Juan Fernández, “gitano, con prejuicios propios de su raza, y consecuentemente con un concepto particular del honor familiar”, fue juzgado en la Audiencia Provincial de una capital de Castilla, hace más de 30 años. De su hermano, alto, delgado, pelo negro y ondulado, tez morena y ojos verdes claros, el hombre más guapo del mundo, según las mujeres que acudieron al juicio, tenía amores con la hija de Juan, 20 años, rubia de piel blanca, una de las mujeres más bellas que pisó aquel estrado, protegidos por su madre Manuela. Al enterarse Juan, que esos amores incestuosos los protegía su mujer, quedó muy afectado “por el deshonor y vergüenza ante la sociedad y el medio ambiente gitano”. La familia logró calmarlo, pero al día siguiente, encontrándose solos, insistió con gran amargura sobre la incomprensible actitud de la esposa, “y al decirle que había que tomar medidas sobre la hija, lejos ésta (Manuela) de comprenderle en tan fundada actitud y razonable posición que les avergonzaba, le contestó desairadamente, menospreciando sus argumentos sobre moralidad y honor y aún atacando a su hombría, llamándole fuguilla” (poca hombría). Este inaudito proceder le provocó “una súbita perturbación y sobrexcitación anímica” y con una pequeña navaja asaetó a su mujer, que murió poco después. El Tribunal estimó que había obrado por arrebato y lo condenó a la mitad de los 30 años que pedía el Fiscal.
A veces ha sido por un falso concepto del honor familiar o de la honra de la mujer, que durante tantos siglos se ha situado en su entrepierna. Laurencia, desmelenada, con las ropas rasgadas, mostrando señales de golpes y heridas propinadas por el Comendador que la violó, increpó a los hombres del pueblo, por no saber defender la honra de sus mujeres. Enfurecidos dieron muerte al Comendador. El Juez tomó declaración a los vecinos, los sometió al potro de tortura, pero insensibles al dolor, a la pregunta de quien mató al Comendador, uno a uno, todos contestaron: Fuenteovejuna, señor.

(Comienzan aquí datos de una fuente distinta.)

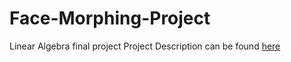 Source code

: # Face-Morphing-Project
Linear Algebra final project
Project Description can be found <a target="_blank" href="https://github.com/shayandaneshvar/Face-Morphing-Project/blob/master/Final%20Project.pdf" >here </a>

<a href="https://shayandaneshvar.ir/#la-project"><img href="https://shayandaneshvar.ir/images/linearAlgebra-project.jpg"></a>
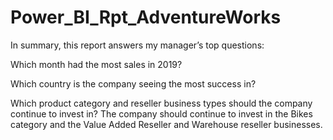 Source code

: # Power_BI_Rpt_AdventureWorks
In summary, this report answers my manager’s top questions:

Which month had the most sales in 2019? 

Which country is the company seeing the most success in? 

Which product category and reseller business types should the company continue to invest in? The company should continue to invest in the Bikes category and the Value Added Reseller and Warehouse reseller businesses.
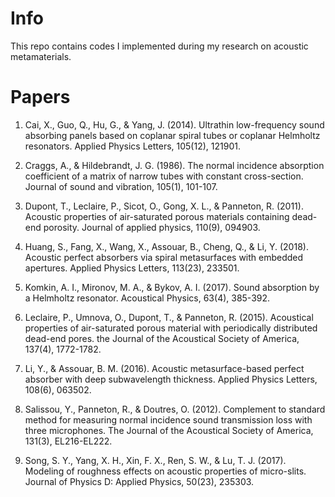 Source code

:# Info

This repo contains codes I implemented during my research on acoustic metamaterials.

# Papers

1. Cai, X., Guo, Q., Hu, G., & Yang, J. (2014). Ultrathin low-frequency sound absorbing panels based on coplanar spiral tubes or coplanar Helmholtz resonators. Applied Physics Letters, 105(12), 121901.

2. Craggs, A., & Hildebrandt, J. G. (1986). The normal incidence absorption coefficient of a matrix of narrow tubes with constant cross-section. Journal of sound and vibration, 105(1), 101-107.

3. Dupont, T., Leclaire, P., Sicot, O., Gong, X. L., & Panneton, R. (2011). Acoustic properties of air-saturated porous materials containing dead-end porosity. Journal of applied physics, 110(9), 094903.

4. Huang, S., Fang, X., Wang, X., Assouar, B., Cheng, Q., & Li, Y. (2018). Acoustic perfect absorbers via spiral metasurfaces with embedded apertures. Applied Physics Letters, 113(23), 233501.

5. Komkin, A. I., Mironov, M. A., & Bykov, A. I. (2017). Sound absorption by a Helmholtz resonator. Acoustical Physics, 63(4), 385-392.

6. Leclaire, P., Umnova, O., Dupont, T., & Panneton, R. (2015). Acoustical properties of air-saturated porous material with periodically distributed dead-end pores. the Journal of the Acoustical Society of America, 137(4), 1772-1782.

7. Li, Y., & Assouar, B. M. (2016). Acoustic metasurface-based perfect absorber with deep subwavelength thickness. Applied Physics Letters, 108(6), 063502.

8. Salissou, Y., Panneton, R., & Doutres, O. (2012). Complement to standard method for measuring normal incidence sound transmission loss with three microphones. The Journal of the Acoustical Society of America, 131(3), EL216-EL222.

9. Song, S. Y., Yang, X. H., Xin, F. X., Ren, S. W., & Lu, T. J. (2017). Modeling of roughness effects on acoustic properties of micro-slits. Journal of Physics D: Applied Physics, 50(23), 235303.
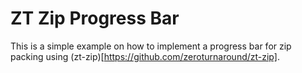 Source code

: # ZT Zip Progress Bar

This is a simple example on how to implement a progress bar for zip packing using (zt-zip)[https://github.com/zeroturnaround/zt-zip].
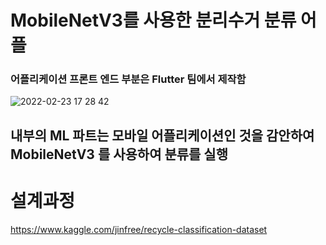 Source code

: ﻿# MobileNetV3를 사용한 분리수거 분류 어플
 
 
### 어플리케이션 프론트 엔드 부분은 Flutter 팀에서 제작함
![2022-02-23 17 28 42](https://user-images.githubusercontent.com/87767242/155284095-6b1abd8e-9dbe-45e4-aa08-52918e1b1da6.png)


## 내부의 ML 파트는 모바일 어플리케이션인 것을 감안하여 MobileNetV3 를 사용하여 분류를 실행



# 설계과정

https://www.kaggle.com/jinfree/recycle-classification-dataset
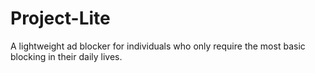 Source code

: # Project-Lite
A lightweight ad blocker for individuals who only require the most basic blocking in their daily lives.
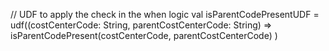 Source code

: // UDF to apply the check in the when logic
  val isParentCodePresentUDF = udf((costCenterCode: String, parentCostCenterCode: String) =>
    isParentCodePresent(costCenterCode, parentCostCenterCode)
  )


  
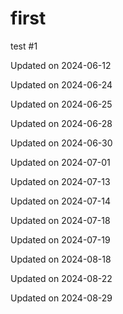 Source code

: # first

test
#1


Updated on 2024-06-12

Updated on 2024-06-24

Updated on 2024-06-25

Updated on 2024-06-28

Updated on 2024-06-30

Updated on 2024-07-01

Updated on 2024-07-13

Updated on 2024-07-14

Updated on 2024-07-18

Updated on 2024-07-19

Updated on 2024-08-18

Updated on 2024-08-22

Updated on 2024-08-29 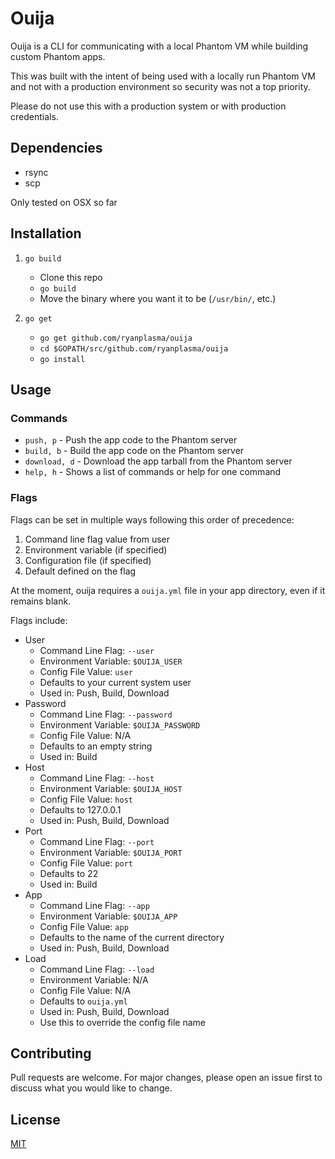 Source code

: # Ouija

Ouija is a CLI for communicating with a local Phantom VM while building custom Phantom apps.

This was built with the intent of being used with a locally run Phantom VM and not with a production environment so security was not a top priority.

Please do not use this with a production system or with production credentials.

## Dependencies

- rsync
- scp

Only tested on OSX so far

## Installation

1. `go build`

   - Clone this repo
   - `go build`
   - Move the binary where you want it to be (`/usr/bin/`, etc.)

2. `go get`
   - `go get github.com/ryanplasma/ouija`
   - `cd $GOPATH/src/github.com/ryanplasma/ouija`
   - `go install`

## Usage

### Commands

- `push, p` - Push the app code to the Phantom server
- `build, b` - Build the app code on the Phantom server
- `download, d` - Download the app tarball from the Phantom server
- `help, h` - Shows a list of commands or help for one command

### Flags

Flags can be set in multiple ways following this order of precedence:

1. Command line flag value from user
2. Environment variable (if specified)
3. Configuration file (if specified)
4. Default defined on the flag

At the moment, ouija requires a `ouija.yml` file in your app directory, even if it remains blank.

Flags include:

- User
  - Command Line Flag: `--user`
  - Environment Variable: `$OUIJA_USER`
  - Config File Value: `user`
  - Defaults to your current system user
  - Used in: Push, Build, Download
- Password
  - Command Line Flag: `--password`
  - Environment Variable: `$OUIJA_PASSWORD`
  - Config File Value: N/A
  - Defaults to an empty string
  - Used in: Build
- Host
  - Command Line Flag: `--host`
  - Environment Variable: `$OUIJA_HOST`
  - Config File Value: `host`
  - Defaults to 127.0.0.1
  - Used in: Push, Build, Download
- Port
  - Command Line Flag: `--port`
  - Environment Variable: `$OUIJA_PORT`
  - Config File Value: `port`
  - Defaults to 22
  - Used in: Build
- App
  - Command Line Flag: `--app`
  - Environment Variable: `$OUIJA_APP`
  - Config File Value: `app`
  - Defaults to the name of the current directory
  - Used in: Push, Build, Download
- Load
  - Command Line Flag: `--load`
  - Environment Variable: N/A
  - Config File Value: N/A
  - Defaults to `ouija.yml`
  - Used in: Push, Build, Download
  - Use this to override the config file name

## Contributing

Pull requests are welcome. For major changes, please open an issue first to discuss what you would like to change.

## License

[MIT](https://choosealicense.com/licenses/mit/)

La literatura, la historia, la misma realidad, nos da muestras de las múltiples causas por las cuales el hombre se cree con derecho a apalear o matar a la mujer. Por el honor, por los celos, la mujer siempre ha sido objeto de malos tratos. El mundo empieza a tener conciencia de que no se puede lapidar a las mujeres, ni en África, pero, todos los días, aparecen noticias sobre mujeres maltratadas, asesinadas. Algunos hombres aún creen en “la maté porque era mía”, porque, históricamente, no era persona, era cosa, propiedad del padre, que la vendía, a su nuevo dueño, el marido.
El 16 de este mes de noviembre publicaba MEDITERRÁNEO que este año han muerto, a manos de su pareja o ex-parejas, 64 mujeres. Récord que, por desgracia, veremos superar antes de acabar el año. En la misma página daba cuenta de más de 100 casos de maltratos, según los Juzgados de Castellón. La vergonzosa legislación penal sobre la mujer sobre el adulterio y del Código Civil impidiéndole vender, incluso, sus propios bienes, sin permiso expreso del marido, ha desaparecido. Tras la Constitución, no se puede negar a ninguna persona, hombre o mujer, español o extranjero, el derecho a la vida, ni disponer libremente de su cuerpo, pero anidan en el alma de algunos hombres viejos traumas.
A pesar de las órdenes judiciales de alejamiento, las mujeres son apaleadas o asesinadas. Después de prestar declaración un acaudalado marido, que había apaleado y violado a su mujer, trató de hacerse el simpático con el abogado de ésta, hablándole de amigos comunes. Aquel despreciable sujeto le tendió la mano, el abogado le miró a los ojos y dijo: “no doy la mano a quien pega a las mujeres”. Se levantó y salió de la sala.
Hemos de tomar conciencia de que no se les puede dar la mano, no se puede tratar con ellos, deben ser señalados mientras no rectifiquen, seria y probadamente, de su incalificable conducta. En esto debemos estar todos unidos, como Fuenteovejuna.
23 de noviembre de 2.003 , Diario "El Mediterraneo".